**Task to complete**. With pictures excluded, output exactly the lines that run from the first line of the data below through the line containing "- WAITING (JAVA)".

**Saved data entries**.
+--

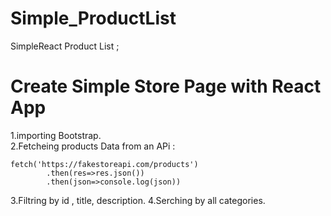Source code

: # Simple_ProductList
SimpleReact Product List ;
#  Create Simple Store Page with  React App 
  1.importing Bootstrap.   
  2.Fetcheing products Data from an  APi :

    fetch('https://fakestoreapi.com/products')
            .then(res=>res.json())
            .then(json=>console.log(json))
  3.Filtring by id , title, description.
  4.Serching by all categories. 
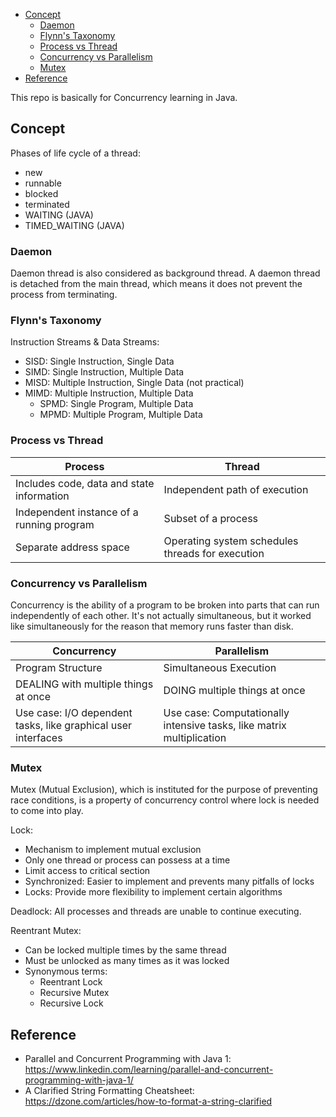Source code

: 
- [Concept](#concept)
  - [Daemon](#daemon)
  - [Flynn's Taxonomy](#flynns-taxonomy)
  - [Process vs Thread](#process-vs-thread)
  - [Concurrency vs Parallelism](#concurrency-vs-parallelism)
  - [Mutex](#mutex)
- [Reference](#reference)


This repo is basically for Concurrency learning in Java.

## Concept

Phases of life cycle of a thread:
- new
- runnable
- blocked
- terminated
- WAITING (JAVA)
- TIMED_WAITING (JAVA)


### Daemon

Daemon thread is also considered as background thread. A daemon thread is detached from the main thread, which means it does not prevent the process from terminating.

### Flynn's Taxonomy

Instruction Streams & Data Streams:
- SISD: Single Instruction, Single Data
- SIMD: Single Instruction, Multiple Data
- MISD: Multiple Instruction, Single Data (not practical)
- MIMD: Multiple Instruction, Multiple Data
    - SPMD: Single Program, Multiple Data
    - MPMD: Multiple Program, Multiple Data

### Process vs Thread

| Process | Thread |
| --- | --- |
| Includes code, data and state information | Independent path of execution |
| Independent instance of a running program | Subset of a process |
| Separate address space | Operating system schedules threads for execution |

### Concurrency vs Parallelism

Concurrency is the ability of a program to be broken into parts that can run independently of each other. It's not actually simultaneous, but it worked like simultaneously for the reason that memory runs faster than disk.

| Concurrency | Parallelism |
| --- | --- |
| Program Structure | Simultaneous Execution |
| DEALING with multiple things at once | DOING multiple things at once |
| Use case: I/O dependent tasks, like graphical user interfaces | Use case: Computationally intensive tasks, like matrix multiplication |

### Mutex

Mutex (Mutual Exclusion), which is instituted for the purpose of preventing race conditions, is a property of concurrency control where lock is needed to come into play.

Lock: 
- Mechanism to implement mutual exclusion
- Only one thread or process can possess at a time
- Limit access to critical section
- Synchronized: Easier to implement and prevents many pitfalls of locks
- Locks: Provide more flexibility to implement certain algorithms

Deadlock: All processes and threads are unable to continue executing.

Reentrant Mutex:
- Can be locked multiple times by the same thread
- Must be unlocked as many times as it was locked
- Synonymous terms: 
    - Reentrant Lock
    - Recursive Mutex
    - Recursive Lock



## Reference

- Parallel and Concurrent Programming with Java 1: https://www.linkedin.com/learning/parallel-and-concurrent-programming-with-java-1/
- A Clarified String Formatting Cheatsheet: https://dzone.com/articles/how-to-format-a-string-clarified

+--

**Result of this task**.
Source code

: # Simple_ProductList
SimpleReact Product List ;
#  Create Simple Store Page with  React App 
  1.importing Bootstrap.   
  2.Fetcheing products Data from an  APi :

    fetch('https://fakestoreapi.com/products')
            .then(res=>res.json())
            .then(json=>console.log(json))
  3.Filtring by id , title, description.
  4.Serching by all categories. 
Source code

: 
- [Concept](#concept)
  - [Daemon](#daemon)
  - [Flynn's Taxonomy](#flynns-taxonomy)
  - [Process vs Thread](#process-vs-thread)
  - [Concurrency vs Parallelism](#concurrency-vs-parallelism)
  - [Mutex](#mutex)
- [Reference](#reference)


This repo is basically for Concurrency learning in Java.

## Concept

Phases of life cycle of a thread:
- new
- runnable
- blocked
- terminated
- WAITING (JAVA)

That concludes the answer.